Defunct Capital Bank appears to be making strenuous efforts to recover its assets by suing defaulters.
The joint Receivers of the bank have dragged CHD Financial Holdings Limited and CDH Savings and Loans Company Limited before an Accra High Court for failing to pay mature investments in the companies which is in excess of GH¢100 million.
The plaintiffs, in their statement of claim, averred that the defunct bank made investments in the two entities which have since matured.
They are therefore seeking an order for the two to pay an amount of GH¢109, 390,634.70, as well as interest accrued on the investments.
The Receivers are not happy with what they termed breach of contract on the part of the defendants and therefore want an order “directed at the Bank of Ghana (BoG) to withdraw the licences of the defendants for their inability to pay back investment on maturity dates.”
They averred that the investments had matured since July 20, 2017, with the latest maturing on February 2, 2018, but the defendants have failed to honour their part of the contract.
The plaintiffs averred that after several meetings with CHD Financial Holdings and CDH Savings and Loans, the parties undertook reconciliation.
They stated that the defendants agreed to pay all the outstanding amounts owed but have failed to do so despite several promises.

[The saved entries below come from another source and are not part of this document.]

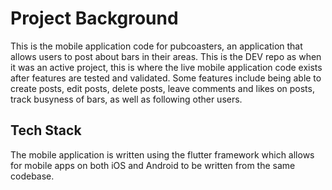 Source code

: # Project Background
This is the mobile application code for pubcoasters, an application that allows users to post about bars in their areas.
This is the DEV repo as when it was an active project, this is where the live mobile application code exists after features are tested and validated.
Some features include being able to create posts, edit posts, delete posts, leave comments and likes on posts, track busyness of bars, as well as following other users.

## Tech Stack
The mobile application is written using the flutter framework which allows for mobile apps on both iOS and Android to be written from the same codebase. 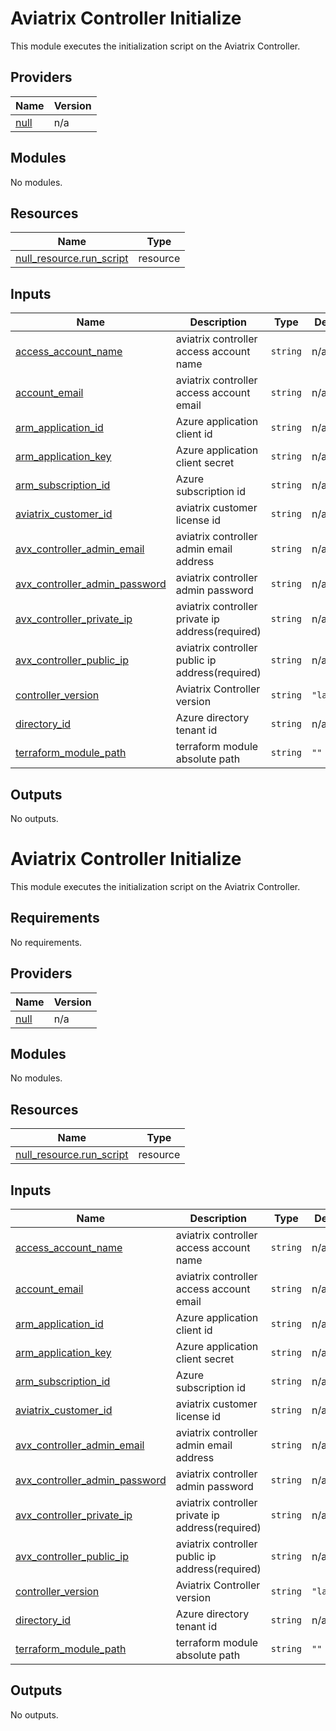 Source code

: # Aviatrix Controller Initialize

This module executes the initialization script on the Aviatrix Controller.

## Providers

| Name | Version |
|------|---------|
| <a name="provider_null"></a> [null](#provider\_null) | n/a |

## Modules

No modules.

## Resources

| Name | Type |
|------|------|
| [null_resource.run_script](https://registry.terraform.io/providers/hashicorp/null/latest/docs/resources/resource) | resource |

## Inputs

| Name | Description | Type | Default | Required |
|------|-------------|------|---------|:--------:|
| <a name="input_access_account_name"></a> [access\_account\_name](#input\_access\_account\_name) | aviatrix controller access account name | `string` | n/a | yes |
| <a name="input_account_email"></a> [account\_email](#input\_account\_email) | aviatrix controller access account email | `string` | n/a | yes |
| <a name="input_arm_application_id"></a> [arm\_application\_id](#input\_arm\_application\_id) | Azure application client id | `string` | n/a | yes |
| <a name="input_arm_application_key"></a> [arm\_application\_key](#input\_arm\_application\_key) | Azure application client secret | `string` | n/a | yes |
| <a name="input_arm_subscription_id"></a> [arm\_subscription\_id](#input\_arm\_subscription\_id) | Azure subscription id | `string` | n/a | yes |
| <a name="input_aviatrix_customer_id"></a> [aviatrix\_customer\_id](#input\_aviatrix\_customer\_id) | aviatrix customer license id | `string` | n/a | yes |
| <a name="input_avx_controller_admin_email"></a> [avx\_controller\_admin\_email](#input\_avx\_controller\_admin\_email) | aviatrix controller admin email address | `string` | n/a | yes |
| <a name="input_avx_controller_admin_password"></a> [avx\_controller\_admin\_password](#input\_avx\_controller\_admin\_password) | aviatrix controller admin password | `string` | n/a | yes |
| <a name="input_avx_controller_private_ip"></a> [avx\_controller\_private\_ip](#input\_avx\_controller\_private\_ip) | aviatrix controller private ip address(required) | `string` | n/a | yes |
| <a name="input_avx_controller_public_ip"></a> [avx\_controller\_public\_ip](#input\_avx\_controller\_public\_ip) | aviatrix controller public ip address(required) | `string` | n/a | yes |
| <a name="input_controller_version"></a> [controller\_version](#input\_controller\_version) | Aviatrix Controller version | `string` | `"latest"` | no |
| <a name="input_directory_id"></a> [directory\_id](#input\_directory\_id) | Azure directory tenant id | `string` | n/a | yes |
| <a name="input_terraform_module_path"></a> [terraform\_module\_path](#input\_terraform\_module\_path) | terraform module absolute path | `string` | `""` | no |

## Outputs

No outputs.

<!-- BEGIN_TF_DOCS -->
# Aviatrix Controller Initialize

This module executes the initialization script on the Aviatrix Controller.

## Requirements

No requirements.

## Providers

| Name | Version |
|------|---------|
| <a name="provider_null"></a> [null](#provider\_null) | n/a |

## Modules

No modules.

## Resources

| Name | Type |
|------|------|
| [null_resource.run_script](https://registry.terraform.io/providers/hashicorp/null/latest/docs/resources/resource) | resource |

## Inputs

| Name | Description | Type | Default | Required |
|------|-------------|------|---------|:--------:|
| <a name="input_access_account_name"></a> [access\_account\_name](#input\_access\_account\_name) | aviatrix controller access account name | `string` | n/a | yes |
| <a name="input_account_email"></a> [account\_email](#input\_account\_email) | aviatrix controller access account email | `string` | n/a | yes |
| <a name="input_arm_application_id"></a> [arm\_application\_id](#input\_arm\_application\_id) | Azure application client id | `string` | n/a | yes |
| <a name="input_arm_application_key"></a> [arm\_application\_key](#input\_arm\_application\_key) | Azure application client secret | `string` | n/a | yes |
| <a name="input_arm_subscription_id"></a> [arm\_subscription\_id](#input\_arm\_subscription\_id) | Azure subscription id | `string` | n/a | yes |
| <a name="input_aviatrix_customer_id"></a> [aviatrix\_customer\_id](#input\_aviatrix\_customer\_id) | aviatrix customer license id | `string` | n/a | yes |
| <a name="input_avx_controller_admin_email"></a> [avx\_controller\_admin\_email](#input\_avx\_controller\_admin\_email) | aviatrix controller admin email address | `string` | n/a | yes |
| <a name="input_avx_controller_admin_password"></a> [avx\_controller\_admin\_password](#input\_avx\_controller\_admin\_password) | aviatrix controller admin password | `string` | n/a | yes |
| <a name="input_avx_controller_private_ip"></a> [avx\_controller\_private\_ip](#input\_avx\_controller\_private\_ip) | aviatrix controller private ip address(required) | `string` | n/a | yes |
| <a name="input_avx_controller_public_ip"></a> [avx\_controller\_public\_ip](#input\_avx\_controller\_public\_ip) | aviatrix controller public ip address(required) | `string` | n/a | yes |
| <a name="input_controller_version"></a> [controller\_version](#input\_controller\_version) | Aviatrix Controller version | `string` | `"latest"` | no |
| <a name="input_directory_id"></a> [directory\_id](#input\_directory\_id) | Azure directory tenant id | `string` | n/a | yes |
| <a name="input_terraform_module_path"></a> [terraform\_module\_path](#input\_terraform\_module\_path) | terraform module absolute path | `string` | `""` | no |

## Outputs

No outputs.
<!-- END_TF_DOCS -->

They are of the view that the defendants would not pay the outstanding amounts unless ordered by the court to do so.
They are therefore seeking an order directed against the defendants jointly and severally for the recovery of an amount of GH¢83,489,123.29 and $5,289,315.07, being the outstanding amount agreed as owed to the plaintiff by the defendants- CDH Financial Holding and CDH Savings and Loans on or about December 31, 2017.
They are also seeking “interest on GH¢ 83.489,123. 29 calculated at the prevailing commercial bank lending rates from December 31, 2018, till the date of final payment and interest on US$5,289,315.07 calculated at the Bank of Ghana United States dollar lending rate from December 31, 2018, till the date of final payment.”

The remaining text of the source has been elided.